The project will approach its goal incrementally beginning with an 800mph bid next year followed by a 900mph run in 2010 and tackling the 1000mph challenge in 2011.

Noble will be the project's team leader and Green will take the driver's seat as he did with ThrustSSC.

As you may expect, the vehicle being developed to attempt this feat is not the sort of car that's likely to pull up next to you at the traffic lights. The 12.8m long, 6,422kg (fueled) BLOODHOUND supersonic car (SSC) will combine jet and rocket power to accelerate from 0 – 1,050mph in 40 seconds. At maximum velocity, its carbon fiber bodywork will be subjected to air-pressure of more than twelve tonnes per square meter and its 900mm diameter wheels will spin at over 10,000rpm, generating 50,000 radial G at the rim. The jet and hybrid rocket configuration has been chosen to provide a mix of raw power (the rocket) and controllability (the Eurojet EJ200) that will enable speeds to be carefully increased.

The car which will be developed in public view at the team’s Bristol headquarters.
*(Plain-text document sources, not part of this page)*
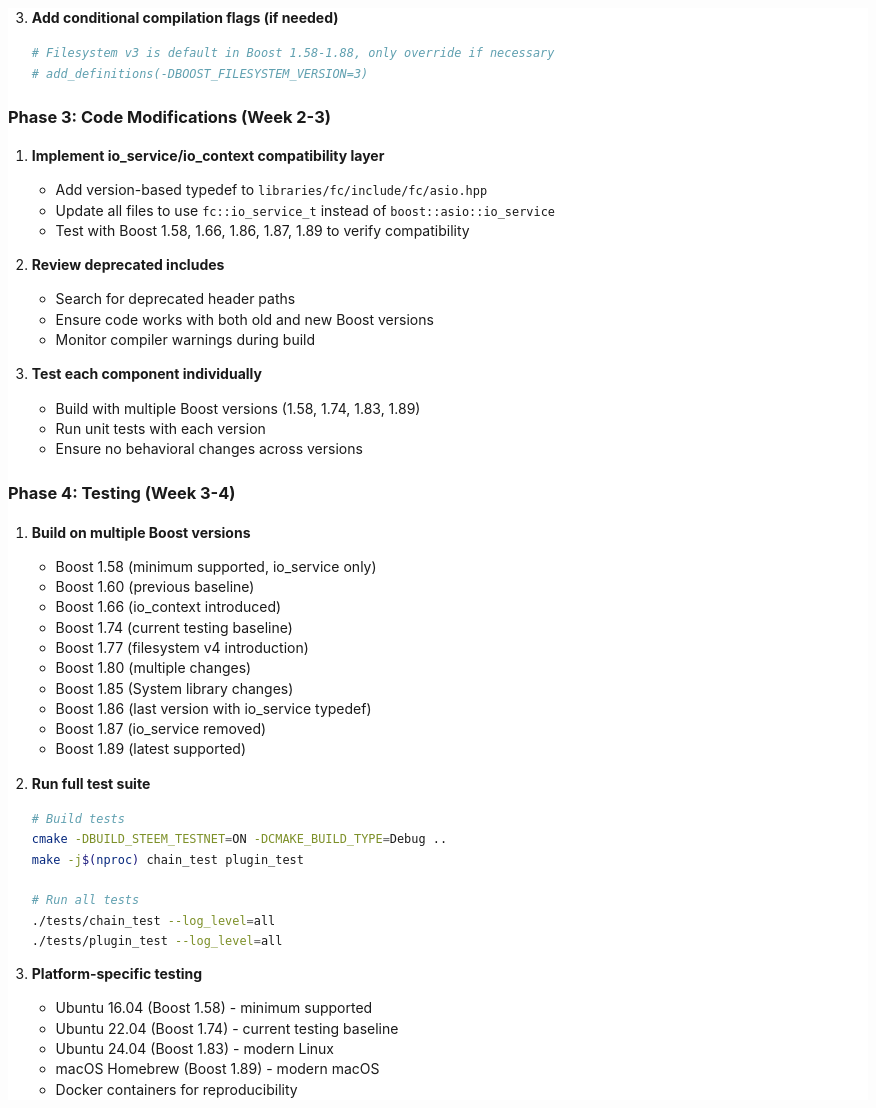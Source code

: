 3. **Add conditional compilation flags (if needed)**
   ```cmake
   # Filesystem v3 is default in Boost 1.58-1.88, only override if necessary
   # add_definitions(-DBOOST_FILESYSTEM_VERSION=3)
   ```

### Phase 3: Code Modifications (Week 2-3)

1. **Implement io_service/io_context compatibility layer**
   - Add version-based typedef to `libraries/fc/include/fc/asio.hpp`
   - Update all files to use `fc::io_service_t` instead of `boost::asio::io_service`
   - Test with Boost 1.58, 1.66, 1.86, 1.87, 1.89 to verify compatibility

2. **Review deprecated includes**
   - Search for deprecated header paths
   - Ensure code works with both old and new Boost versions
   - Monitor compiler warnings during build

3. **Test each component individually**
   - Build with multiple Boost versions (1.58, 1.74, 1.83, 1.89)
   - Run unit tests with each version
   - Ensure no behavioral changes across versions

### Phase 4: Testing (Week 3-4)

1. **Build on multiple Boost versions**
   - Boost 1.58 (minimum supported, io_service only)
   - Boost 1.60 (previous baseline)
   - Boost 1.66 (io_context introduced)
   - Boost 1.74 (current testing baseline)
   - Boost 1.77 (filesystem v4 introduction)
   - Boost 1.80 (multiple changes)
   - Boost 1.85 (System library changes)
   - Boost 1.86 (last version with io_service typedef)
   - Boost 1.87 (io_service removed)
   - Boost 1.89 (latest supported)

2. **Run full test suite**
   ```bash
   # Build tests
   cmake -DBUILD_STEEM_TESTNET=ON -DCMAKE_BUILD_TYPE=Debug ..
   make -j$(nproc) chain_test plugin_test

   # Run all tests
   ./tests/chain_test --log_level=all
   ./tests/plugin_test --log_level=all
   ```

3. **Platform-specific testing**
   - Ubuntu 16.04 (Boost 1.58) - minimum supported
   - Ubuntu 22.04 (Boost 1.74) - current testing baseline
   - Ubuntu 24.04 (Boost 1.83) - modern Linux
   - macOS Homebrew (Boost 1.89) - modern macOS
   - Docker containers for reproducibility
It is hoped that the project will engender broad interest in aerodynamics, computational fluid dynamics, materials technology, engine efficiency and other research fields, and an on-site schools visitor center will be opened to meet these educational goals.

“I’ve met graduate engineers who are adamant that our previous record was what inspired their career choice as youngsters: that sort of thing makes all the effort worthwhile", said Andy Green OBE. "BLOODHOUND SSC will be so much faster and, we hope, will fire up every school kid about the science and technology. We’re going to invite everyone to follow our adventure in this, the most exciting and extreme form of motorsport – the World Land Speed Record. Both as a Mathematician, and as a Royal Air Force fighter pilot, I can’t think of anything better.”

There's no confirmation of a venue for the record attempt at this stage, but Black Rock Desert in Nevada where Green set the current record is one possibility.

The BLOODHOUND project's major sponsor, engine fuel additive company STP, also has a strong heritage in the field having sponsored Athol Graham in 1959 as well as Art Arfons, who set successive World Land Speed Records (reaching 576mph) behind the wheel of "The Green Monster" in the 1960’s at the Bonneville Salt Flats, USA.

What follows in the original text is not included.